Dissonant

© Manon de Boer, 
Dissonant, 2010
. Courtesy of Manon de Boer and Jan Mot, Brussels.

Tourné en 16mm, le film Dissonant (2010) ouvre sur une musique diffusée sur un écran noir. Il s’agit du premier mouvement de la Sonate no.2 pour violon seul datée de 1923, du compositeur belge Eugène Ysaÿe. Apparaît ensuite un gros plan de Cynthia Loemij, alors danseuse au sein de la compagnie Rosas, écoutant attentivement la composition musicale de deux minutes, sur laquelle elle n'a jamais eu l'occasion de danser jusqu'à présent. Sa silhouette est encadrée par les grandes fenêtres d'un studio de danse. À la fin de la sonate, Loemij arque soudainement son corps vers l'arrière et se jette dans une série de mouvements exécutés sans musique pendant les huit minutes suivantes, parfois interrompus par des passages noirs, pendant lesquels Manon de Boer change la pellicule, tout en laissant la piste audio de l'enregistrement en cours. C’est donc la longueur de la pellicule qui définit en quelque sorte le montage. L’absence momentanée d’images crée quant à elle une tension et atteste de la présence de de Boer, qui devient performative.

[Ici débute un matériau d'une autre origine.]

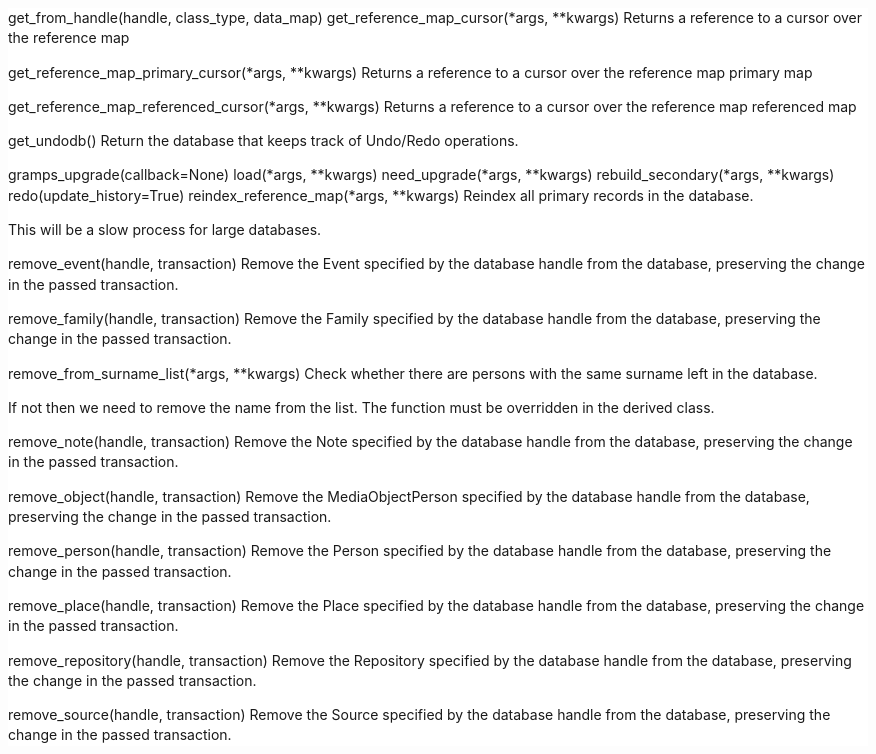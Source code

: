 get_from_handle(handle, class_type, data_map)
get_reference_map_cursor(*args, **kwargs)
Returns a reference to a cursor over the reference map

get_reference_map_primary_cursor(*args, **kwargs)
Returns a reference to a cursor over the reference map primary map

get_reference_map_referenced_cursor(*args, **kwargs)
Returns a reference to a cursor over the reference map referenced map

get_undodb()
Return the database that keeps track of Undo/Redo operations.

gramps_upgrade(callback=None)
load(*args, **kwargs)
need_upgrade(*args, **kwargs)
rebuild_secondary(*args, **kwargs)
redo(update_history=True)
reindex_reference_map(*args, **kwargs)
Reindex all primary records in the database.

This will be a slow process for large databases.

remove_event(handle, transaction)
Remove the Event specified by the database handle from the database, preserving the change in the passed transaction.

remove_family(handle, transaction)
Remove the Family specified by the database handle from the database, preserving the change in the passed transaction.

remove_from_surname_list(*args, **kwargs)
Check whether there are persons with the same surname left in the database.

If not then we need to remove the name from the list. The function must be overridden in the derived class.

remove_note(handle, transaction)
Remove the Note specified by the database handle from the database, preserving the change in the passed transaction.

remove_object(handle, transaction)
Remove the MediaObjectPerson specified by the database handle from the database, preserving the change in the passed transaction.

remove_person(handle, transaction)
Remove the Person specified by the database handle from the database, preserving the change in the passed transaction.

remove_place(handle, transaction)
Remove the Place specified by the database handle from the database, preserving the change in the passed transaction.

remove_repository(handle, transaction)
Remove the Repository specified by the database handle from the database, preserving the change in the passed transaction.

remove_source(handle, transaction)
Remove the Source specified by the database handle from the database, preserving the change in the passed transaction.
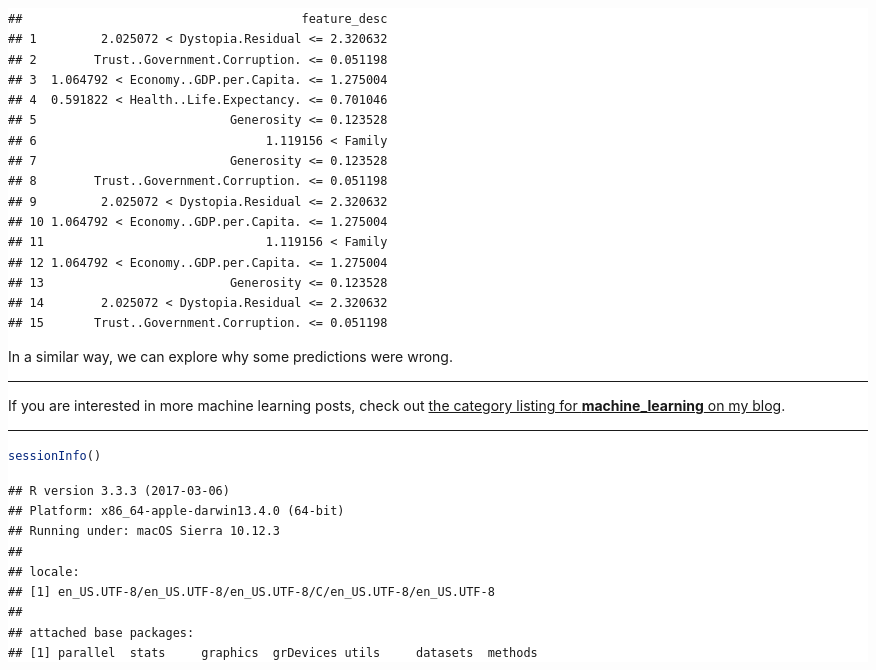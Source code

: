     ##                                       feature_desc
    ## 1         2.025072 < Dystopia.Residual <= 2.320632
    ## 2        Trust..Government.Corruption. <= 0.051198
    ## 3  1.064792 < Economy..GDP.per.Capita. <= 1.275004
    ## 4  0.591822 < Health..Life.Expectancy. <= 0.701046
    ## 5                           Generosity <= 0.123528
    ## 6                                1.119156 < Family
    ## 7                           Generosity <= 0.123528
    ## 8        Trust..Government.Corruption. <= 0.051198
    ## 9         2.025072 < Dystopia.Residual <= 2.320632
    ## 10 1.064792 < Economy..GDP.per.Capita. <= 1.275004
    ## 11                               1.119156 < Family
    ## 12 1.064792 < Economy..GDP.per.Capita. <= 1.275004
    ## 13                          Generosity <= 0.123528
    ## 14        2.025072 < Dystopia.Residual <= 2.320632
    ## 15       Trust..Government.Corruption. <= 0.051198

In a similar way, we can explore why some predictions were wrong.

------------------------------------------------------------------------

If you are interested in more machine learning posts, check out [the category listing for **machine\_learning** on my blog](https://shiring.github.io/categories.html#machine_learning-ref).

------------------------------------------------------------------------

``` r
sessionInfo()
```

    ## R version 3.3.3 (2017-03-06)
    ## Platform: x86_64-apple-darwin13.4.0 (64-bit)
    ## Running under: macOS Sierra 10.12.3
    ## 
    ## locale:
    ## [1] en_US.UTF-8/en_US.UTF-8/en_US.UTF-8/C/en_US.UTF-8/en_US.UTF-8
    ## 
    ## attached base packages:
    ## [1] parallel  stats     graphics  grDevices utils     datasets  methods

Loemij répète la séquence dansée 6 fois pendant la durée du film. La répétition permet d’apprécier les subtilités et les variations de sa chorégraphie. De Boer s’intéresse aux souvenirs physiques ou comment la danseuse se souvient dans ou par son corps des chorégraphies, des mouvements, des gestes. Elle explore également le potentiel créatif de la répétition. On retrouve d’ailleurs souvent une structure cyclique ou répétée dans les films de l’artiste, où l'interprète reprend une même action pour la caméra et où les spectateur.ice.s revoient des séquences similaires.

Dissonant peut être considéré comme une sorte de jeu de mémoire, dans lequel la danseuse écoute d'abord attentivement la Sonate d'Eugène Ysaÿe, puis suit une partition intériorisée et donc inaudible pour les spectateur·ice·s qui assistent dès lors à une forme d'écoute corporelle, où la musique est évoquée mais absente. Par contre, les bruits des mouvements de Cynthia Loemij, qui auraient habituellement été cachés par la bande-son au cinéma, sont ici rendus audibles, tout comme sa respiration et les bruits de la caméra 16 mm, qui créent une partition musicale alternative.

La concentration intense de Cynthia Loemij dans Dissonant est commune à de nombreux protagonistes des films de de Boer. Qu’il s’agisse de l'écoute, de la lecture ou de la mémoire, ses personnages sont souvent perdus dans des tâches liées au temps et leur concentration témoignent pour de Boer d’une forme d’écoute qui ne se fait pas seulement avec les oreilles, mais avec tout le corps et l'esprit.